- [What to work on] Please set down, exactly, the line with "2. **Room Identifiers**: Rooms" and all lines that follow it through the end of the records below.

- [Stored data]
--*--
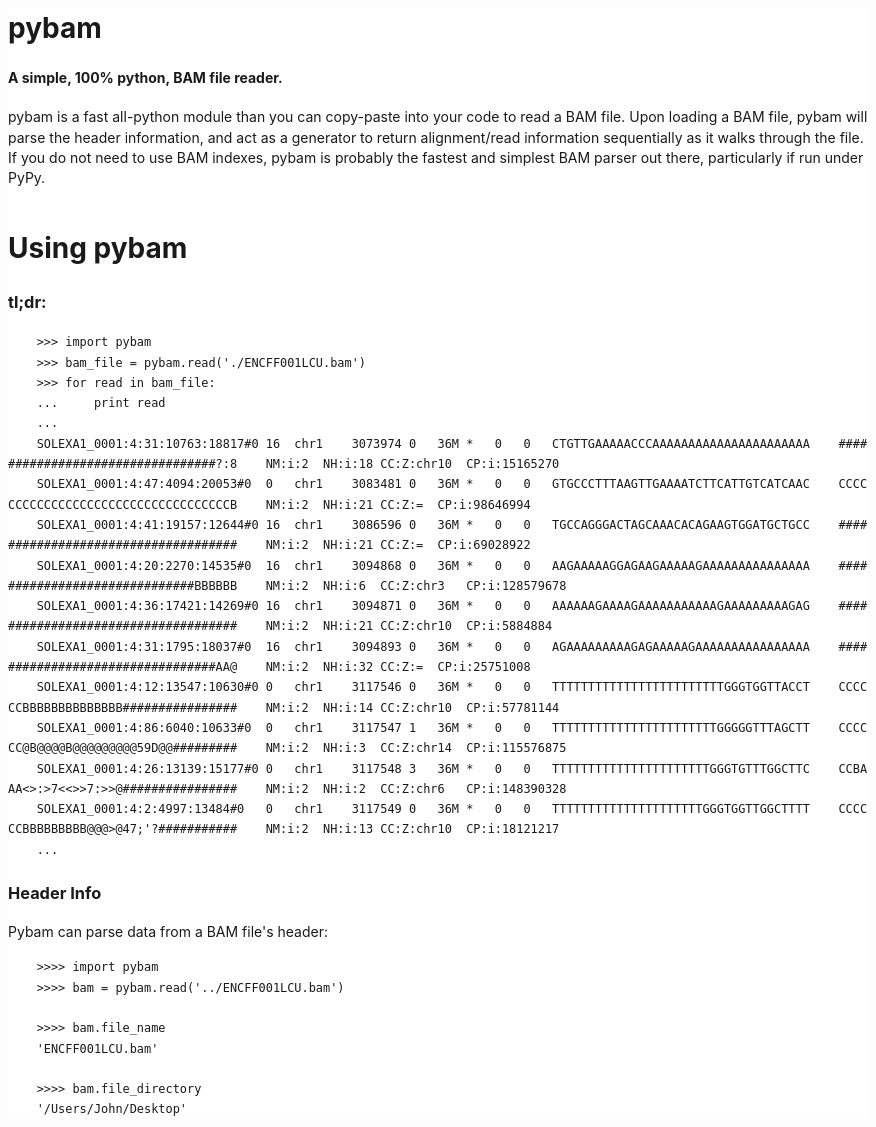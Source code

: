 # pybam
#### A simple, 100% python, BAM file reader.

pybam is a fast all-python module than you can copy-paste into your code to read a BAM file. Upon loading a BAM file, pybam will parse the header information, and act as a generator to return alignment/read information sequentially as it walks through the file. If you do not need to use BAM indexes, pybam is probably the fastest and simplest BAM parser out there, particularly if run under PyPy.


# Using pybam
### tl;dr:

        >>> import pybam
        >>> bam_file = pybam.read('./ENCFF001LCU.bam')
        >>> for read in bam_file:
        ...     print read
        ...
        SOLEXA1_0001:4:31:10763:18817#0	16	chr1	3073974	0	36M	*	0	0	CTGTTGAAAAACCCAAAAAAAAAAAAAAAAAAAAAA	#################################?:8	NM:i:2	NH:i:18	CC:Z:chr10	CP:i:15165270
        SOLEXA1_0001:4:47:4094:20053#0	0	chr1	3083481	0	36M	*	0	0	GTGCCCTTTAAGTTGAAAATCTTCATTGTCATCAAC	CCCCCCCCCCCCCCCCCCCCCCCCCCCCCCCCCCCB	NM:i:2	NH:i:21	CC:Z:=	CP:i:98646994
        SOLEXA1_0001:4:41:19157:12644#0	16	chr1	3086596	0	36M	*	0	0	TGCCAGGGACTAGCAAACACAGAAGTGGATGCTGCC	####################################	NM:i:2	NH:i:21	CC:Z:=	CP:i:69028922
        SOLEXA1_0001:4:20:2270:14535#0	16	chr1	3094868	0	36M	*	0	0	AAGAAAAAGGAGAAGAAAAAGAAAAAAAAAAAAAAA	##############################BBBBBB	NM:i:2	NH:i:6	CC:Z:chr3	CP:i:128579678
        SOLEXA1_0001:4:36:17421:14269#0	16	chr1	3094871	0	36M	*	0	0	AAAAAAGAAAAGAAAAAAAAAAAGAAAAAAAAAGAG	####################################	NM:i:2	NH:i:21	CC:Z:chr10	CP:i:5884884
        SOLEXA1_0001:4:31:1795:18037#0	16	chr1	3094893	0	36M	*	0	0	AGAAAAAAAAAGAGAAAAAGAAAAAAAAAAAAAAAA	#################################AA@	NM:i:2	NH:i:32	CC:Z:=	CP:i:25751008
        SOLEXA1_0001:4:12:13547:10630#0	0	chr1	3117546	0	36M	*	0	0	TTTTTTTTTTTTTTTTTTTTTTTTGGGTGGTTACCT	CCCCCCBBBBBBBBBBBBBB################	NM:i:2	NH:i:14	CC:Z:chr10	CP:i:57781144
        SOLEXA1_0001:4:86:6040:10633#0	0	chr1	3117547	1	36M	*	0	0	TTTTTTTTTTTTTTTTTTTTTTTGGGGGTTTAGCTT	CCCCCC@B@@@@B@@@@@@@@@59D@@#########	NM:i:2	NH:i:3	CC:Z:chr14	CP:i:115576875
        SOLEXA1_0001:4:26:13139:15177#0	0	chr1	3117548	3	36M	*	0	0	TTTTTTTTTTTTTTTTTTTTTTGGGTGTTTGGCTTC	CCBAAA<>:>7<<>>7:>>@################	NM:i:2	NH:i:2	CC:Z:chr6	CP:i:148390328
        SOLEXA1_0001:4:2:4997:13484#0	0	chr1	3117549	0	36M	*	0	0	TTTTTTTTTTTTTTTTTTTTTGGGTGGTTGGCTTTT	CCCCCCBBBBBBBBB@@@>@47;'?###########	NM:i:2	NH:i:13	CC:Z:chr10	CP:i:18121217
        ...

### Header Info
Pybam can parse data from a BAM file's header:

        >>>> import pybam
        >>>> bam = pybam.read('../ENCFF001LCU.bam')

        >>>> bam.file_name
        'ENCFF001LCU.bam'

        >>>> bam.file_directory
        '/Users/John/Desktop'
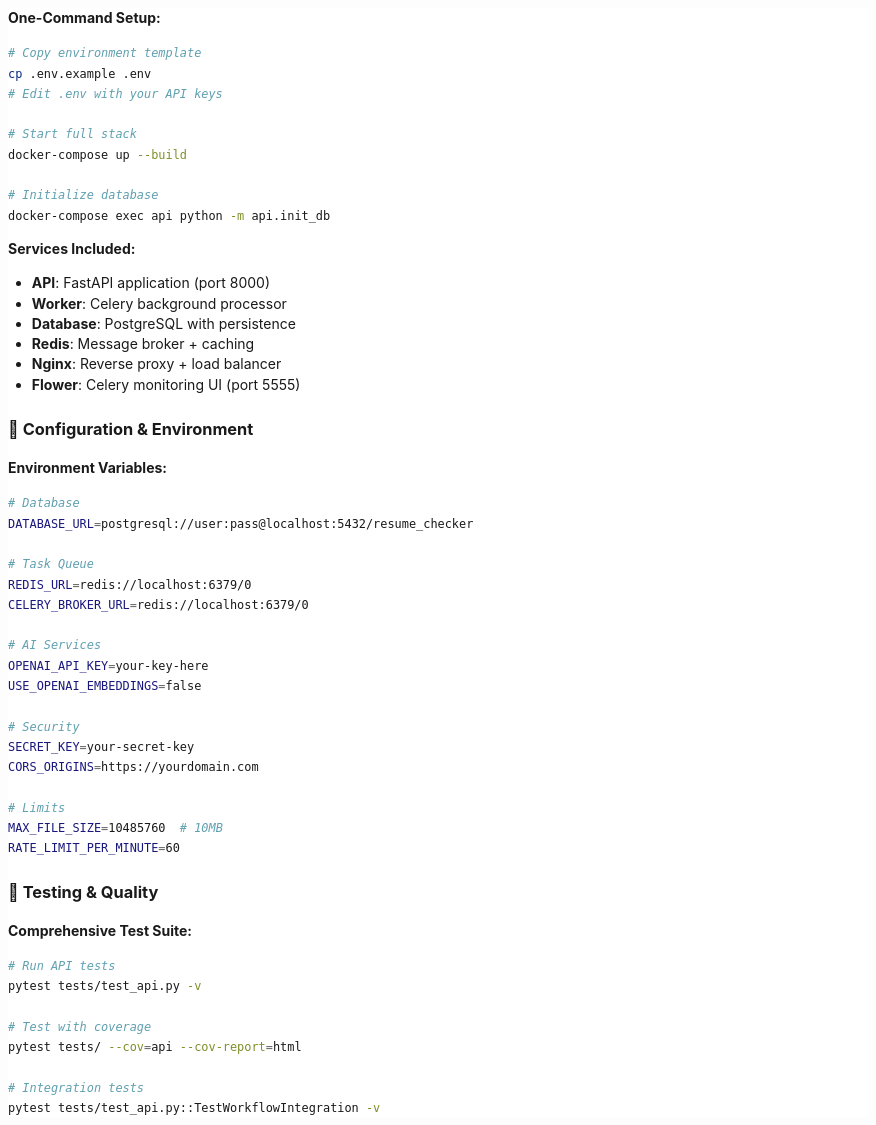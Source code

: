 **One-Command Setup:**
```bash
# Copy environment template
cp .env.example .env
# Edit .env with your API keys

# Start full stack
docker-compose up --build

# Initialize database
docker-compose exec api python -m api.init_db
```

**Services Included:**
- **API**: FastAPI application (port 8000)
- **Worker**: Celery background processor
- **Database**: PostgreSQL with persistence  
- **Redis**: Message broker + caching
- **Nginx**: Reverse proxy + load balancer
- **Flower**: Celery monitoring UI (port 5555)

### 🔧 **Configuration & Environment**

**Environment Variables:**
```bash
# Database
DATABASE_URL=postgresql://user:pass@localhost:5432/resume_checker

# Task Queue  
REDIS_URL=redis://localhost:6379/0
CELERY_BROKER_URL=redis://localhost:6379/0

# AI Services
OPENAI_API_KEY=your-key-here
USE_OPENAI_EMBEDDINGS=false

# Security
SECRET_KEY=your-secret-key
CORS_ORIGINS=https://yourdomain.com

# Limits
MAX_FILE_SIZE=10485760  # 10MB
RATE_LIMIT_PER_MINUTE=60
```

### 🧪 **Testing & Quality**

**Comprehensive Test Suite:**
```bash
# Run API tests
pytest tests/test_api.py -v

# Test with coverage
pytest tests/ --cov=api --cov-report=html

# Integration tests
pytest tests/test_api.py::TestWorkflowIntegration -v
```
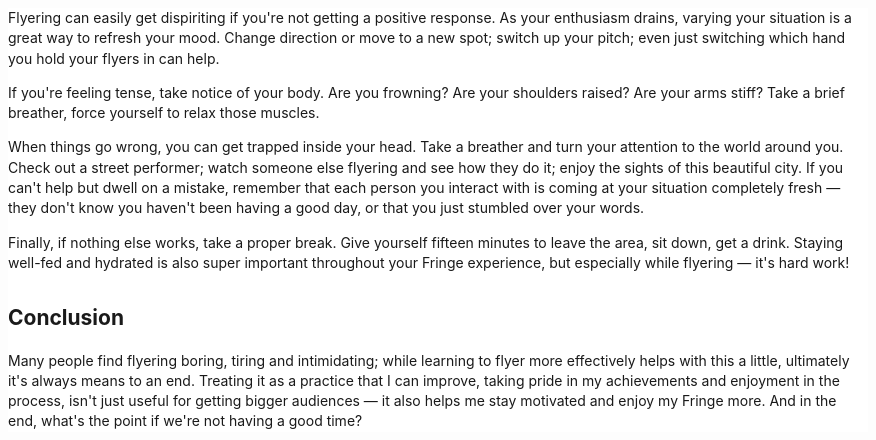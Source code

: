 Flyering can easily get dispiriting if you're not getting a positive response. As your enthusiasm drains, varying your situation is a great way to refresh your mood. Change direction or move to a new spot; switch up your pitch; even just switching which hand you hold your flyers in can help.

If you're feeling tense, take notice of your body. Are you frowning? Are your shoulders raised? Are your arms stiff? Take a brief breather, force yourself to relax those muscles.

When things go wrong, you can get trapped inside your head. Take a breather and turn your attention to the world around you. Check out a street performer; watch someone else flyering and see how they do it; enjoy the sights of this beautiful city. If you can't help but dwell on a mistake, remember that each person you interact with is coming at your situation completely fresh — they don't know you haven't been having a good day, or that you just stumbled over your words.

Finally, if nothing else works, take a proper break. Give yourself fifteen minutes to leave the area, sit down, get a drink. Staying well-fed and hydrated is also super important throughout your Fringe experience, but especially while flyering — it's hard work!

## Conclusion

Many people find flyering boring, tiring and intimidating; while learning to flyer more effectively helps with this a little, ultimately it's always means to an end. Treating it as a practice that I can improve, taking pride in my achievements and enjoyment in the process, isn't just useful for getting bigger audiences — it also helps me stay motivated and enjoy my Fringe more. And in the end, what's the point if we're not having a good time?
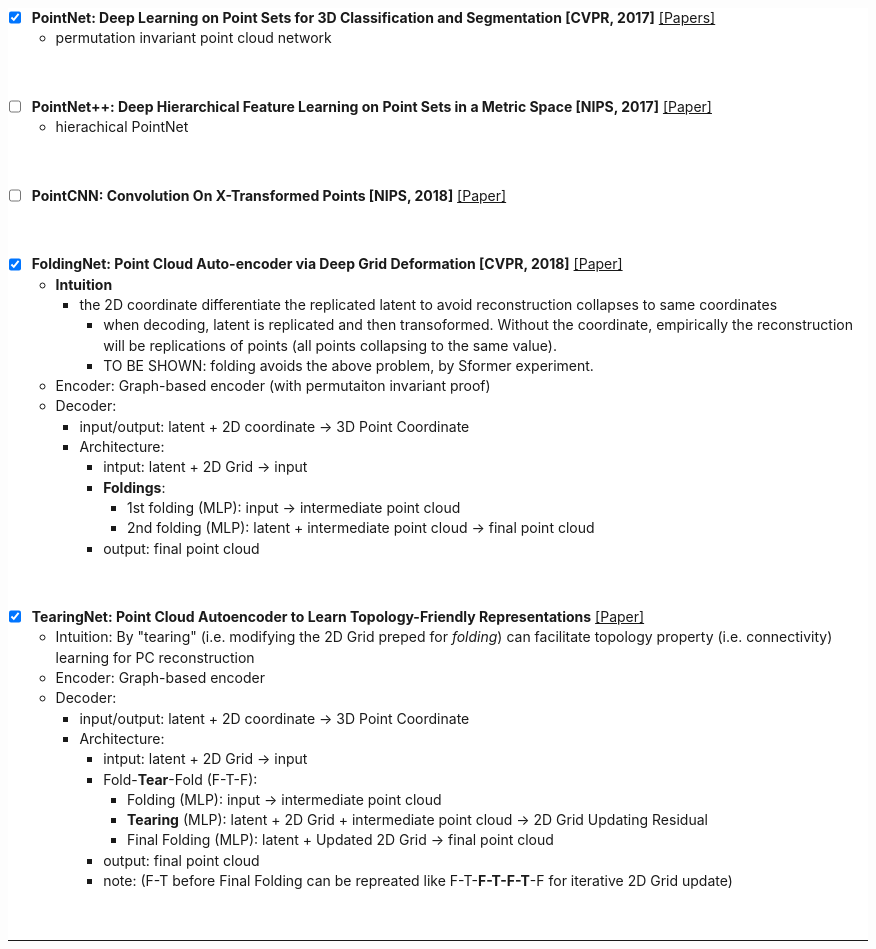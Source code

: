 - [x] **PointNet: Deep Learning on Point Sets for 3D Classification and Segmentation [CVPR, 2017]** [[Papers]](pdfs/pointnet.pdf)
  - permutation invariant point cloud network

<br>

- [ ] **PointNet++: Deep Hierarchical Feature Learning on Point Sets in a Metric Space [NIPS, 2017]** [[Paper]](pdfs/pointnet++.pdf)
  - hierachical PointNet

<br>

- [ ] **PointCNN: Convolution On X-Transformed Points [NIPS, 2018]** [[Paper]](pdfs/pointcnn.pdf)

<br>

- [x] **FoldingNet: Point Cloud Auto-encoder via Deep Grid Deformation [CVPR, 2018]** [[Paper]](pdfs/1712.07262.pdf)
  - **Intuition**
    - the 2D coordinate differentiate the replicated latent to avoid reconstruction collapses to same coordinates
      - when decoding, latent is replicated and then transoformed. Without the coordinate, empirically the reconstruction will be replications of points (all points collapsing to the same value).
      - TO BE SHOWN: folding avoids the above problem, by Sformer experiment.
  - Encoder: Graph-based encoder (with permutaiton invariant proof)
  - Decoder: 
    - input/output: latent + 2D coordinate -> 3D Point Coordinate
    - Architecture: 
      - intput: latent + 2D Grid -> input
      - **Foldings**:
        - 1st folding (MLP): input -> intermediate point cloud
        - 2nd folding (MLP): latent + intermediate point cloud -> final point cloud
      - output: final point cloud

<br>

- [x] **TearingNet: Point Cloud Autoencoder to Learn Topology-Friendly Representations** [[Paper]](pdfs/tearingnet.pdf)
  - Intuition: By "tearing" (i.e. modifying the 2D Grid preped for *folding*) can facilitate topology property (i.e. connectivity) learning for PC reconstruction
  - Encoder: Graph-based encoder 
  - Decoder:
    - input/output: latent + 2D coordinate -> 3D Point Coordinate
    - Architecture: 
      - intput: latent + 2D Grid -> input
      - Fold-**Tear**-Fold (F-T-F):
        - Folding (MLP): input -> intermediate point cloud
        - **Tearing** (MLP): latent + 2D Grid + intermediate point cloud -> 2D Grid Updating Residual
        - Final Folding (MLP): latent + Updated 2D Grid -> final point cloud
      - output: final point cloud
      - note: (F-T before Final Folding can be repreated like F-T-**F-T-F-T**-F for iterative 2D Grid update)

<br>

---
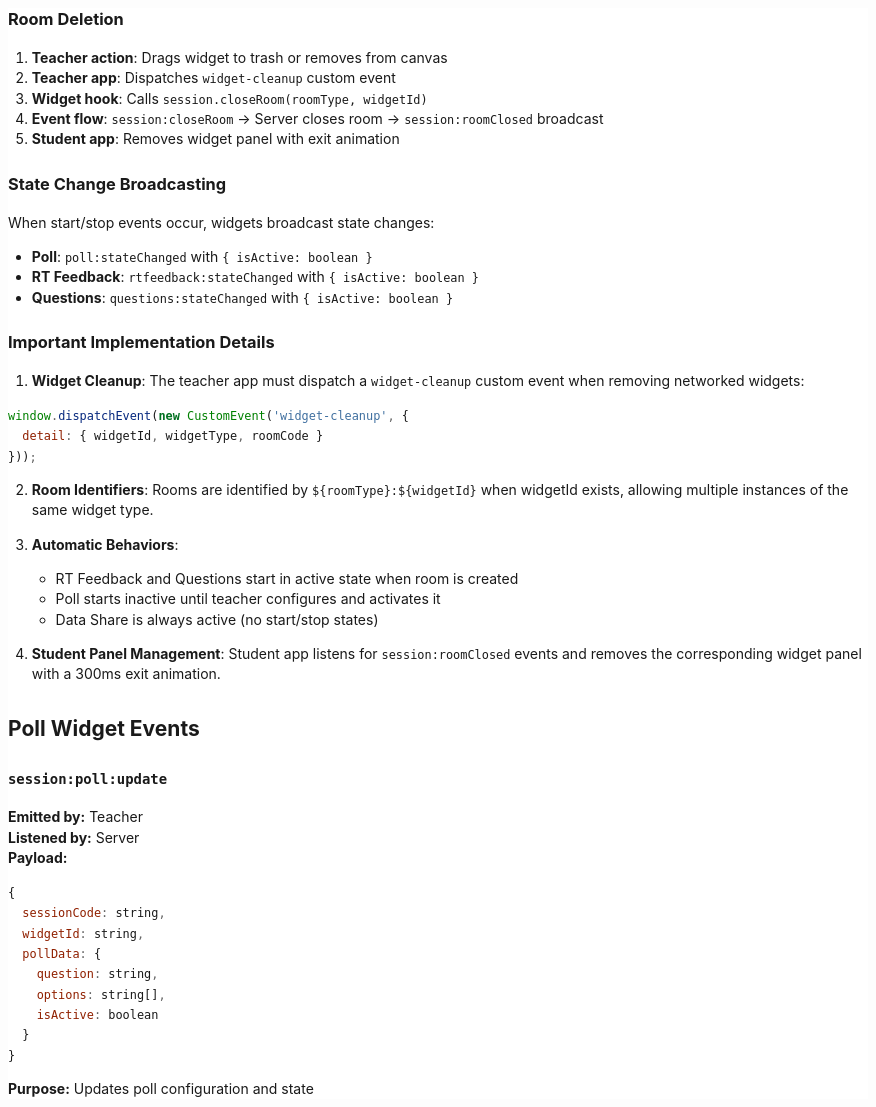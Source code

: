 ### Room Deletion
1. **Teacher action**: Drags widget to trash or removes from canvas
2. **Teacher app**: Dispatches `widget-cleanup` custom event
3. **Widget hook**: Calls `session.closeRoom(roomType, widgetId)`
4. **Event flow**: `session:closeRoom` → Server closes room → `session:roomClosed` broadcast
5. **Student app**: Removes widget panel with exit animation

### State Change Broadcasting
When start/stop events occur, widgets broadcast state changes:
- **Poll**: `poll:stateChanged` with `{ isActive: boolean }`
- **RT Feedback**: `rtfeedback:stateChanged` with `{ isActive: boolean }`
- **Questions**: `questions:stateChanged` with `{ isActive: boolean }`

### Important Implementation Details

1. **Widget Cleanup**: The teacher app must dispatch a `widget-cleanup` custom event when removing networked widgets:
```javascript
window.dispatchEvent(new CustomEvent('widget-cleanup', {
  detail: { widgetId, widgetType, roomCode }
}));
```

2. **Room Identifiers**: Rooms are identified by `${roomType}:${widgetId}` when widgetId exists, allowing multiple instances of the same widget type.

3. **Automatic Behaviors**:
   - RT Feedback and Questions start in active state when room is created
   - Poll starts inactive until teacher configures and activates it
   - Data Share is always active (no start/stop states)

4. **Student Panel Management**: Student app listens for `session:roomClosed` events and removes the corresponding widget panel with a 300ms exit animation.

## Poll Widget Events

### `session:poll:update`
**Emitted by:** Teacher  
**Listened by:** Server  
**Payload:**
```javascript
{
  sessionCode: string,
  widgetId: string,
  pollData: {
    question: string,
    options: string[],
    isActive: boolean
  }
}
```
**Purpose:** Updates poll configuration and state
--*--
- [Expected answer]
2. **Room Identifiers**: Rooms are identified by `${roomType}:${widgetId}` when widgetId exists, allowing multiple instances of the same widget type.

3. **Automatic Behaviors**:
   - RT Feedback and Questions start in active state when room is created
   - Poll starts inactive until teacher configures and activates it
   - Data Share is always active (no start/stop states)

4. **Student Panel Management**: Student app listens for `session:roomClosed` events and removes the corresponding widget panel with a 300ms exit animation.

## Poll Widget Events

### `session:poll:update`
**Emitted by:** Teacher  
**Listened by:** Server  
**Payload:**
```javascript
{
  sessionCode: string,
  widgetId: string,
  pollData: {
    question: string,
    options: string[],
    isActive: boolean
  }
}
```
**Purpose:** Updates poll configuration and state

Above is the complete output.